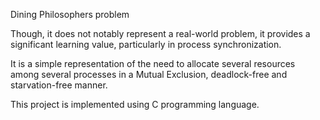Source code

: Dining Philosophers problem

Though, it does not notably represent a real-world problem, it provides a significant learning value, particularly in process synchronization.

It is a simple representation of the need to allocate several resources among several processes in a Mutual Exclusion, deadlock-free and starvation-free manner.

This project is implemented using C programming language.
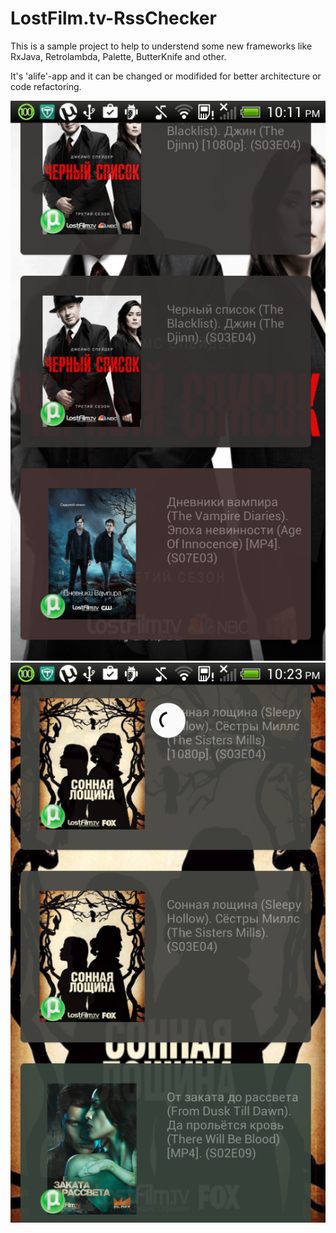 # LostFilm.tv-RssChecker

This is a sample project to help to understend some new frameworks like RxJava, Retrolambda, Palette, ButterKnife and other. 

It's 'alife'-app and it can be changed or modifided for better architecture or code refactoring.

<img src="https://github.com/eGorets/LostFilm.tv-RssChecker/blob/master/device-2015-10-24-221147.png"/>

<img src="https://github.com/eGorets/LostFilm.tv-RssChecker/blob/master/device-2015-10-24-222326.png"/>

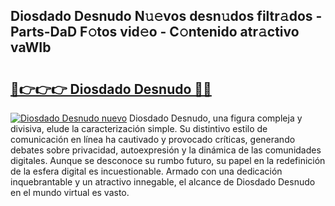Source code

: ## Diosdado Desnudo N𝚞𝚎vos desn𝚞dos filtr𝚊dos - Parts-DaD F𝚘tos vid𝚎o - C𝚘ntenido atr𝚊ctivo vaWIb

# <h2><a href="http://mb1w3sl.tromn.icu/?c=Diosdado+Desnudo">🔗👉👉👉 Diosdado Desnudo 🔗🔗</a></h2>

[![Diosdado Desnudo nuevo](https://i.imgur.com/pEAQMta.gif)](http://mb1w3sl.tromn.icu/?c=Diosdado+Desnudo)
Diosdado Desnudo, una figura compleja y divisiva, elude la caracterización simple. Su distintivo estilo de comunicación en línea ha cautivado y provocado críticas, generando debates sobre privacidad, autoexpresión y la dinámica de las comunidades digitales. Aunque se desconoce su rumbo futuro, su papel en la redefinición de la esfera digital es incuestionable. Armado con una dedicación inquebrantable y un atractivo innegable, el alcance de Diosdado Desnudo en el mundo virtual es vasto.
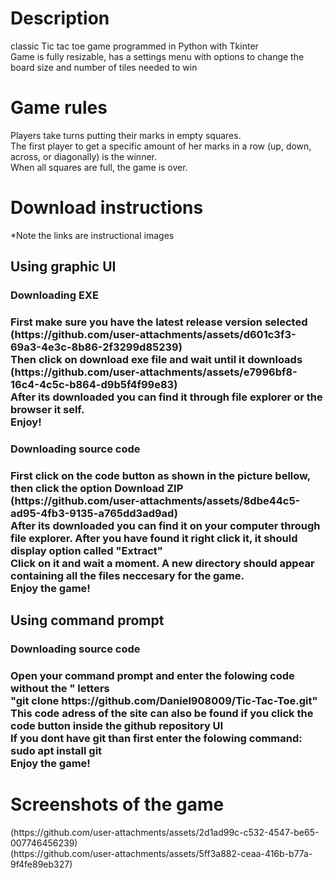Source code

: <h1>Description</h1>
classic Tic tac toe game programmed in Python with Tkinter<br>
Game is fully resizable, has a settings menu with options to change the board size and number of tiles needed to win <br>
<h1>Game rules</h1>
Players take turns putting their marks in empty squares. <br>
The first player to get a specific amount of her marks in a row (up, down, across, or diagonally) is the winner. <br>
When all squares are full, the game is over. <br>
<h1>Download instructions</h1>
*Note the links are instructional images <br>
<h2>Using graphic UI</h2>
<h3>Downloading EXE <h3>
First make sure you have the latest release version selected <br>
(https://github.com/user-attachments/assets/d601c3f3-69a3-4e3c-8b86-2f3299d85239)<br>
Then click on download exe file and wait until it downloads <br>
(https://github.com/user-attachments/assets/e7996bf8-16c4-4c5c-b864-d9b5f4f99e83) <br>
After its downloaded you can find it through file explorer or the browser it self. <br>
Enjoy!<br>
<h3>Downloading source code <h3>
First click on the code button as shown in the picture bellow, then click the option Download ZIP <br>
(https://github.com/user-attachments/assets/8dbe44c5-ad95-4fb3-9135-a765dd3ad9ad) <br>
After its downloaded you can find it on your computer through file explorer. After you have found it right click it, it should display option called "Extract" <br>
Click on it and wait a moment. A new directory should appear containing all the files neccesary for the game.<br>
Enjoy the game! <br>
<h2>Using command prompt</h2>
<h3>Downloading source code <h3>
Open your command prompt and enter the folowing code without the " letters <br>
"git clone https://github.com/Daniel908009/Tic-Tac-Toe.git" <br>
This code adress of the site can also be found if you click the code button inside the github repository UI <br>
If you dont have git than first enter the folowing command: sudo apt install git <br>
Enjoy the game! <br>
<h1>Screenshots of the game</h1>
(https://github.com/user-attachments/assets/2d1ad99c-c532-4547-be65-007746456239) <br>
(https://github.com/user-attachments/assets/5ff3a882-ceaa-416b-b77a-9f4fe89eb327)
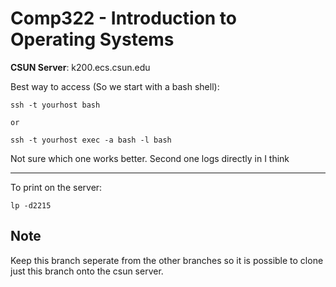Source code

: # Comp322 - Introduction to Operating Systems

**CSUN Server**: k200.ecs.csun.edu

Best way to access (So we start with a bash shell):

    ssh -t yourhost bash

    or

    ssh -t yourhost exec -a bash -l bash

Not sure which one works better. Second one logs directly in I think

---

To print on the server:

    lp -d2215


## Note

Keep this branch seperate from the other branches so it is possible to clone just this branch onto the csun server.
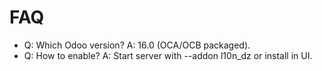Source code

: # FAQ

- Q: Which Odoo version? A: 16.0 (OCA/OCB packaged).
- Q: How to enable? A: Start server with --addon l10n_dz or install in UI.
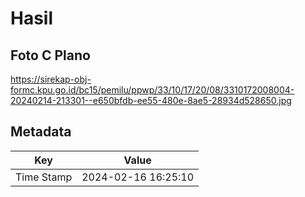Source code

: # Hasil

## Foto C Plano

https://sirekap-obj-formc.kpu.go.id/bc15/pemilu/ppwp/33/10/17/20/08/3310172008004-20240214-213301--e650bfdb-ee55-480e-8ae5-28934d528650.jpg


## Metadata

| Key        | Value               |
| ---------- | ------------------- |
| Time Stamp | 2024-02-16 16:25:10 |



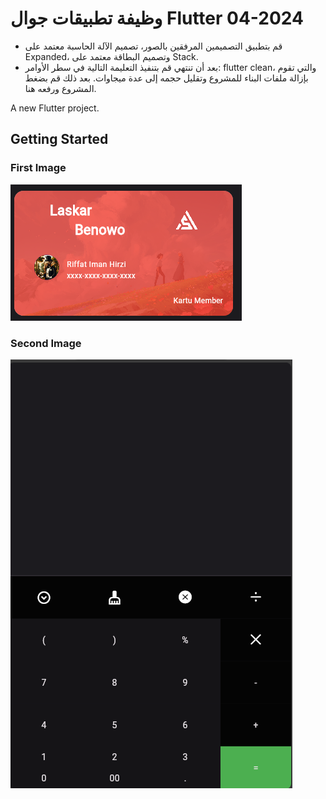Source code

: # وظيفة تطبيقات جوال Flutter 04-2024
- قم بتطبيق التصميمين المرفقين بالصور، تصميم الآلة الحاسبة معتمد على Expanded، وتصميم البطاقة معتمد على Stack.
- بعد أن تنتهي قم بتنفيذ التعليمة التالية في سطر الأوامر: flutter clean، والتي تقوم بإزالة ملفات البناء للمشروع وتقليل حجمه إلى عدة ميجاوات.
  بعد ذلك قم بضغط المشروع ورفعه هنا.

A new Flutter project.

## Getting Started

### First Image 
![img.png](img.png)


### Second Image
![img_1.png](img_1.png)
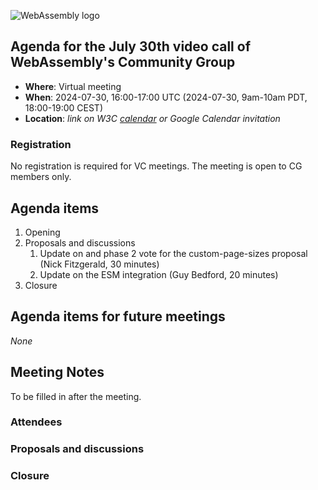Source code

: ![WebAssembly logo](/images/WebAssembly.png)

## Agenda for the July 30th video call of WebAssembly's Community Group

- **Where**: Virtual meeting
- **When**: 2024-07-30, 16:00-17:00 UTC (2024-07-30, 9am-10am PDT, 18:00-19:00 CEST)
- **Location**: *link on W3C [calendar](https://www.w3.org/groups/cg/webassembly/calendar/) or Google Calendar invitation*

### Registration

No registration is required for VC meetings. The meeting is open to CG members only.

## Agenda items

1. Opening
1. Proposals and discussions
   1. Update on and phase 2 vote for the custom-page-sizes proposal (Nick Fitzgerald, 30 minutes)
   2. Update on the ESM integration (Guy Bedford, 20 minutes)
1. Closure

## Agenda items for future meetings

*None*

## Meeting Notes

To be filled in after the meeting.

### Attendees

### Proposals and discussions

### Closure
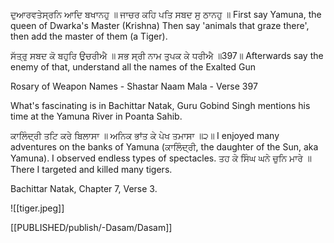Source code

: ਦੁਆਰਵਤੇਸ੍ਰਨਿ ਆਦਿ ਬਖਾਨਹੁ ॥ ਜਾਚਰ ਕਹਿ ਪਤਿ ਸਬਦ ਸੁ ਠਾਨਹੁ ॥ 
First say Yamuna, the queen of Dwarka's Master (Krishna) Then say 'animals that graze there', then add the master of them (a Tiger). 

ਸੱਤ੍ਰੁ ਸਬਦ ਕੋ ਬਹੁਰਿ ਉਚਰੀਐ ॥ ਸਭ ਸ੍ਰੀ ਨਾਮ ਤੁਪਕ ਕੇ ਧਰੀਐ ॥397॥ 
Afterwards say the enemy of that, understand all the names of the Exalted Gun 

Rosary of Weapon Names - Shastar Naam Mala - Verse 397 

What's fascinating is in Bachittar Natak, Guru Gobind Singh mentions his time at the Yamuna River in Poanta Sahib. 

ਕਾਲਿੰਦ੍ਰੀ ਤਟਿ ਕਰੇ ਬਿਲਾਸਾ ॥ ਅਨਿਕ ਭਾਂਤ ਕੇ ਪੇਖ ਤਮਾਸਾ ॥੨॥ 
I enjoyed many adventures on the banks of Yamuna (ਕਾਲਿੰਦ੍ਰੀ, the daughter of the Sun, aka Yamuna). I observed endless types of spectacles. 
ਤਹ ਕੇ ਸਿੰਘ ਘਨੇ ਚੁਨਿ ਮਾਰੇ ॥ 
There I targeted and killed many tigers. 

Bachittar Natak, Chapter 7, Verse 3.

![[tiger.jpeg]]

[[PUBLISHED/publish/-Dasam/Dasam]]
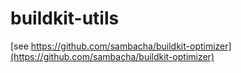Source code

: # buildkit-utils

[see https://github.com/sambacha/buildkit-optimizer](https://github.com/sambacha/buildkit-optimizer)
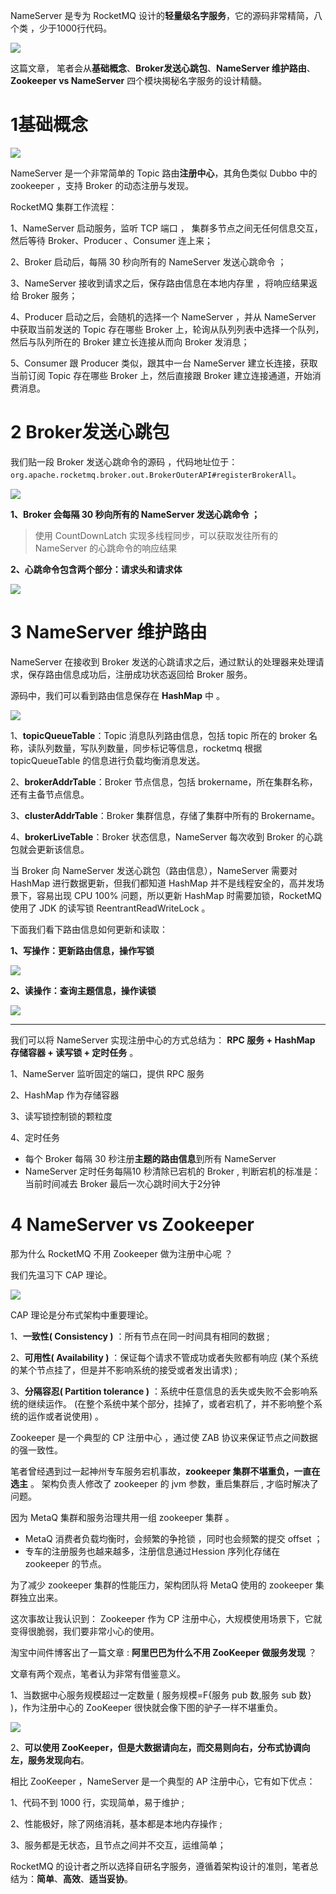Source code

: NameServer 是专为 RocketMQ 设计的**轻量级名字服务**，它的源码非常精简，八个类 ，少于1000行代码。

![](https://javayong.cn/pics/rocketmq/nameserver.png)

这篇文章， 笔者会从**基础概念**、**Broker发送心跳包**、**NameServer 维护路由**、**Zookeeper vs NameServer** 四个模块揭秘名字服务的设计精髓。

# 1基础概念

![](https://javayong.cn/pics/rocketmq/rocketmqjiagou.webp)

NameServer 是一个非常简单的 Topic 路由**注册中心**，其角色类似 Dubbo 中的 zookeeper ，支持 Broker 的动态注册与发现。

RocketMQ 集群工作流程：

1、NameServer 启动服务，监听 TCP 端口 ， 集群多节点之间无任何信息交互，然后等待 Broker、Producer 、Consumer 连上来；

2、Broker 启动后，每隔 30 秒向所有的 NameServer 发送心跳命令 ；

3、NameServer 接收到请求之后，保存路由信息在本地内存里 ，将响应结果返给 Broker 服务；

4、Producer 启动之后，会随机的选择一个 NameServer ，并从 NameServer 中获取当前发送的 Topic 存在哪些 Broker 上，轮询从队列列表中选择一个队列，然后与队列所在的 Broker 建立长连接从而向 Broker 发消息；

5、Consumer 跟 Producer 类似，跟其中一台 NameServer 建立长连接，获取当前订阅 Topic 存在哪些 Broker 上，然后直接跟 Broker 建立连接通道，开始消费消息。

# 2 Broker发送心跳包

我们贴一段 Broker 发送心跳命令的源码 ，代码地址位于：`org.apache.rocketmq.broker.out.BrokerOuterAPI#registerBrokerAll`。

![](https://javayong.cn/pics/rocketmq/brokerregister.png)

**1、Broker 会每隔 30 秒向所有的 NameServer 发送心跳命令 ；**

> 使用 CountDownLatch 实现多线程同步，可以获取发往所有的 NameServer 的心跳命令的响应结果

**2、心跳命令包含两个部分：请求头和请求体**

![](https://javayong.cn/pics/rocketmq/brokerheartbeat.png)

# 3 NameServer 维护路由

NameServer 在接收到 Broker 发送的心跳请求之后，通过默认的处理器来处理请求，保存路由信息成功后，注册成功状态返回给 Broker 服务。

源码中，我们可以看到路由信息保存在 **HashMap** 中 。

![](https://javayong.cn/pics/cache/rocketmqhash.webp?)

1、**topicQueueTable**：Topic 消息队列路由信息，包括 topic 所在的 broker 名称，读队列数量，写队列数量，同步标记等信息，rocketmq 根据 topicQueueTable 的信息进行负载均衡消息发送。

2、**brokerAddrTable**：Broker 节点信息，包括 brokername，所在集群名称，还有主备节点信息。

3、**clusterAddrTable**：Broker 集群信息，存储了集群中所有的 Brokername。

4、**brokerLiveTable**：Broker 状态信息，NameServer 每次收到 Broker 的心跳包就会更新该信息。

当 Broker 向 NameServer 发送心跳包（路由信息），NameServer 需要对 HashMap 进行数据更新，但我们都知道 HashMap 并不是线程安全的，高并发场景下，容易出现 CPU 100% 问题，所以更新 HashMap 时需要加锁，RocketMQ 使用了 JDK 的读写锁 ReentrantReadWriteLock 。

下面我们看下路由信息如何更新和读取：

**1、写操作：更新路由信息，操作写锁**

![](https://javayong.cn/pics/rocketmq/registerbroker.png)

**2、读操作：查询主题信息，操作读锁**

![](https://javayong.cn/pics/rocketmq/getalltopiclist.png)

---

我们可以将 NameServer 实现注册中心的方式总结为： **RPC 服务 + HashMap 存储容器 + 读写锁 + 定时任务** 。

1、NameServer 监听固定的端口，提供 RPC 服务

2、HashMap 作为存储容器 

3、读写锁控制锁的颗粒度

4、定时任务

- 每个 Broker 每隔 30 秒注册**主题的路由信息**到所有 NameServer 
- NameServer 定时任务每隔10 秒清除已宕机的 Broker , 判断宕机的标准是：当前时间减去 Broker 最后一次心跳时间大于2分钟

# 4 NameServer vs Zookeeper 

那为什么 RocketMQ 不用 Zookeeper 做为注册中心呢 ？

我们先温习下 CAP 理论。

![](https://javayong.cn/pics/rocketmq/cap.png?c=1)

CAP 理论是分布式架构中重要理论。

1、**一致性( Consistency )** ：所有节点在同一时间具有相同的数据 ;

2、**可用性( Availability )** ：保证每个请求不管成功或者失败都有响应  (某个系统的某个节点挂了，但是并不影响系统的接受或者发出请求) ;

3、**分隔容忍( Partition tolerance )** ：系统中任意信息的丢失或失败不会影响系统的继续运作。  (在整个系统中某个部分，挂掉了，或者宕机了，并不影响整个系统的运作或者说使用) 。

Zookeeper 是一个典型的 CP 注册中心 ，通过使 ZAB 协议来保证节点之间数据的强一致性。

笔者曾经遇到过一起神州专车服务宕机事故，**zookeeper 集群不堪重负，一直在选主** 。 架构负责人修改了 zookeeper 的 jvm 参数，重启集群后 , 才临时解决了问题。

因为 MetaQ 集群和服务治理共用一组 zookeeper 集群 。

- MetaQ 消费者负载均衡时，会频繁的争抢锁 ，同时也会频繁的提交 offset  ；
- 专车的注册服务也越来越多，注册信息通过Hession 序列化存储在 zookeeper 的节点。

为了减少 zookeeper 集群的性能压力，架构团队将 MetaQ 使用的 zookeeper 集群独立出来。

这次事故让我认识到： Zookeeper 作为 CP 注册中心，大规模使用场景下，它就变得很脆弱，我们要非常小心的使用。

淘宝中间件博客出了一篇文章 :  **阿里巴巴为什么不用 ZooKeeper 做服务发现** ？

文章有两个观点，笔者认为非常有借鉴意义。

1、当数据中心服务规模超过一定数量 ( 服务规模=F{服务 pub 数,服务 sub 数} )，作为注册中心的 ZooKeeper 很快就会像下图的驴子一样不堪重负。

![](https://javayong.cn/pics/rocketmq/zookeeper.png?c=1)

2、**可以使用 ZooKeeper，但是大数据请向左，而交易则向右，分布式协调向左，服务发现向右**。

相比 ZooKeeper ，NameServer 是一个典型的 AP 注册中心，它有如下优点：

1、代码不到 1000 行，实现简单，易于维护 ;

2、性能极好，除了网络消耗，基本都是本地内存操作 ;

3、服务都是无状态，且节点之间并不交互，运维简单；

RocketMQ 的设计者之所以选择自研名字服务，遵循着架构设计的准则，笔者总结为：**简单**、**高效**、**适当妥协**。
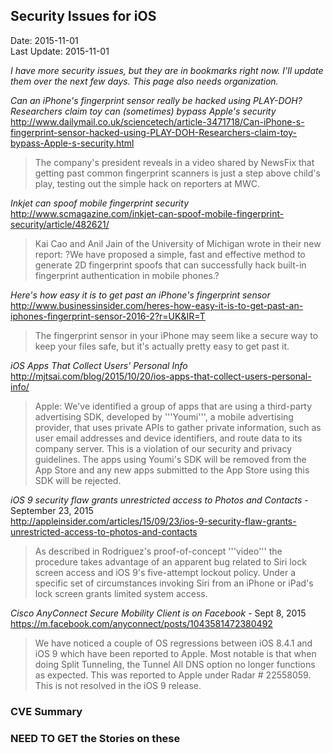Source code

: ## Security Issues for iOS ##
Date: 2015-11-01<br>
Last Update: 2015-11-01

*I have more security issues, but they are in bookmarks right now. I'll update them over the next few days. This page also needs organization.*


*Can an iPhone's fingerprint sensor really be hacked using PLAY-DOH? Researchers claim toy can (sometimes) bypass Apple's security*<br>
http://www.dailymail.co.uk/sciencetech/article-3471718/Can-iPhone-s-fingerprint-sensor-hacked-using-PLAY-DOH-Researchers-claim-toy-bypass-Apple-s-security.html
> The company's president reveals in a video shared by NewsFix that getting past common fingerprint scanners is just a step above child's play, testing out the simple hack on reporters at MWC.

*Inkjet can spoof mobile fingerprint security*<br>
http://www.scmagazine.com/inkjet-can-spoof-mobile-fingerprint-security/article/482621/
> Kai Cao and Anil Jain of the University of Michigan wrote in their new report: ?We have proposed a simple, fast and effective method to generate 2D fingerprint spoofs that can successfully hack built-in fingerprint authentication in mobile phones.?

*Here's how easy it is to get past an iPhone's fingerprint sensor*<br>
http://www.businessinsider.com/heres-how-easy-it-is-to-get-past-an-iphones-fingerprint-sensor-2016-2?r=UK&IR=T
> The fingerprint sensor in your iPhone may seem like a secure way to keep your files safe, but it's actually pretty easy to get past it.


*iOS Apps That Collect Users' Personal Info*<br>
http://mjtsai.com/blog/2015/10/20/ios-apps-that-collect-users-personal-info/
> Apple: We've identified a group of apps that are using a third-party advertising SDK, developed by '''Youmi''', a mobile advertising provider, that uses private APIs to gather private information, such as user email addresses and device identifiers, and route data to its company server. This is a violation of our security and privacy guidelines. The apps using Youmi's SDK will be removed from the App Store and any new apps submitted to the App Store using this SDK will be rejected. 

*iOS 9 security flaw grants unrestricted access to Photos and Contacts* - September 23, 2015<br>
http://appleinsider.com/articles/15/09/23/ios-9-security-flaw-grants-unrestricted-access-to-photos-and-contacts
> As described in Rodriguez's proof-of-concept '''video''' the procedure takes advantage of an apparent bug related to Siri lock screen access and iOS 9's five-attempt lockout policy. Under a specific set of circumstances invoking Siri from an iPhone or iPad's lock screen grants limited system access.


*Cisco AnyConnect Secure Mobility Client is on Facebook* - Sept 8, 2015<br>
https://m.facebook.com/anyconnect/posts/1043581472380492
> We have noticed a couple of OS regressions between iOS 8.4.1 and iOS 9 which have been reported to Apple. Most notable is that when doing Split Tunneling, the Tunnel All DNS option no longer functions as expected. This was reported to Apple under Radar # 22558059. This is not resolved in the iOS 9 release.


### CVE Summary ###


### NEED TO GET the Stories on these ###
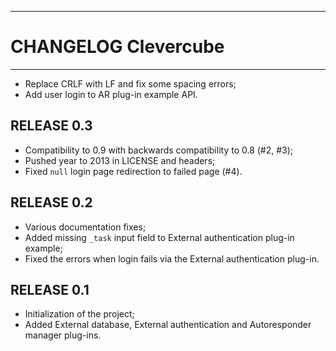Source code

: ------------------------------------------------------------------------
CHANGELOG Clevercube
========================================================================
------------------------------------------------------------------------

- Replace CRLF with LF and fix some spacing errors;
- Add user login to AR plug-in example API.

RELEASE 0.3
-----------------
- Compatibility to 0.9 with backwards compatibility to 0.8 (#2, #3);
- Pushed year to 2013 in LICENSE and headers;
- Fixed `null` login page redirection to failed page (#4).

RELEASE 0.2
-----------------
  - Various documentation fixes;
  - Added missing `_task` input field to External authentication plug-in
    example;
  - Fixed the errors when login fails via the External authentication
    plug-in.

RELEASE 0.1
-----------------
  - Initialization of the project;
  - Added External database, External authentication and Autoresponder
    manager plug-ins.
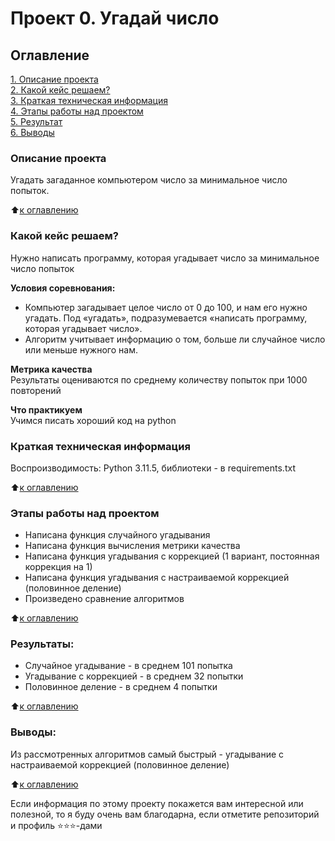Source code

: # Проект 0. Угадай число

## Оглавление  
[1. Описание проекта](#Описание-проекта)  
[2. Какой кейс решаем?](#Какой-кейс-решаем)  
[3. Краткая техническая информация](#Краткая-техническая-информация)  
[4. Этапы работы над проектом](#Этапы-работы-над-проектом)  
[5. Результат](#Результат)    
[6. Выводы](#Выводы) 


### Описание проекта    
Угадать загаданное компьютером число за минимальное число попыток.

:arrow_up:[к оглавлению](#Оглавление)


### Какой кейс решаем?    
Нужно написать программу, которая угадывает число за минимальное число попыток

**Условия соревнования:**  
- Компьютер загадывает целое число от 0 до 100, и нам его нужно угадать. Под «угадать», подразумевается «написать программу, которая угадывает число».
- Алгоритм учитывает информацию о том, больше ли случайное число или меньше нужного нам.

**Метрика качества**     
Результаты оцениваются по среднему количеству попыток при 1000 повторений

**Что практикуем**     
Учимся писать хороший код на python

### Краткая техническая информация

Воспроизводимость: Python 3.11.5, библиотеки - в requirements.txt

:arrow_up:[к оглавлению](#Оглавление)

### Этапы работы над проектом  
- Написана функция случайного угадывания
- Написана функция вычисления метрики качества
- Написана функция угадывания с коррекцией (1 вариант, постоянная коррекция на 1)
- Написана функция угадывания с настраиваемой коррекцией (половинное деление)
- Произведено сравнение алгоритмов

:arrow_up:[к оглавлению](#Оглавление)


### Результаты:  
- Случайное угадывание - в среднем 101 попытка
- Угадывание с коррекцией - в среднем 32 попытки
- Половинное деление - в среднем 4 попытки

:arrow_up:[к оглавлению](#Оглавление)


### Выводы:  
Из рассмотренных алгоритмов самый быстрый - угадывание с настраиваемой коррекцией (половинное деление)

:arrow_up:[к оглавлению](#Оглавление)


Если информация по этому проекту покажется вам интересной или полезной, то я буду очень вам благодарна, если отметите репозиторий и профиль ⭐️⭐️⭐️-дами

- - -

TASK PROMPT: The expected answer is an exact copy of the lines above, beginning at the line with "<h1>Game rules</h1>" and ending at the line with "This code adress", with both ends in.

SOLUTION FOR THIS TASK:
<h1>Game rules</h1>
Players take turns putting their marks in empty squares. <br>
The first player to get a specific amount of her marks in a row (up, down, across, or diagonally) is the winner. <br>
When all squares are full, the game is over. <br>
<h1>Download instructions</h1>
*Note the links are instructional images <br>
<h2>Using graphic UI</h2>
<h3>Downloading EXE <h3>
First make sure you have the latest release version selected <br>
(https://github.com/user-attachments/assets/d601c3f3-69a3-4e3c-8b86-2f3299d85239)<br>
Then click on download exe file and wait until it downloads <br>
(https://github.com/user-attachments/assets/e7996bf8-16c4-4c5c-b864-d9b5f4f99e83) <br>
After its downloaded you can find it through file explorer or the browser it self. <br>
Enjoy!<br>
<h3>Downloading source code <h3>
First click on the code button as shown in the picture bellow, then click the option Download ZIP <br>
(https://github.com/user-attachments/assets/8dbe44c5-ad95-4fb3-9135-a765dd3ad9ad) <br>
After its downloaded you can find it on your computer through file explorer. After you have found it right click it, it should display option called "Extract" <br>
Click on it and wait a moment. A new directory should appear containing all the files neccesary for the game.<br>
Enjoy the game! <br>
<h2>Using command prompt</h2>
<h3>Downloading source code <h3>
Open your command prompt and enter the folowing code without the " letters <br>
"git clone https://github.com/Daniel908009/Tic-Tac-Toe.git" <br>
This code adress of the site can also be found if you click the code button inside the github repository UI <br>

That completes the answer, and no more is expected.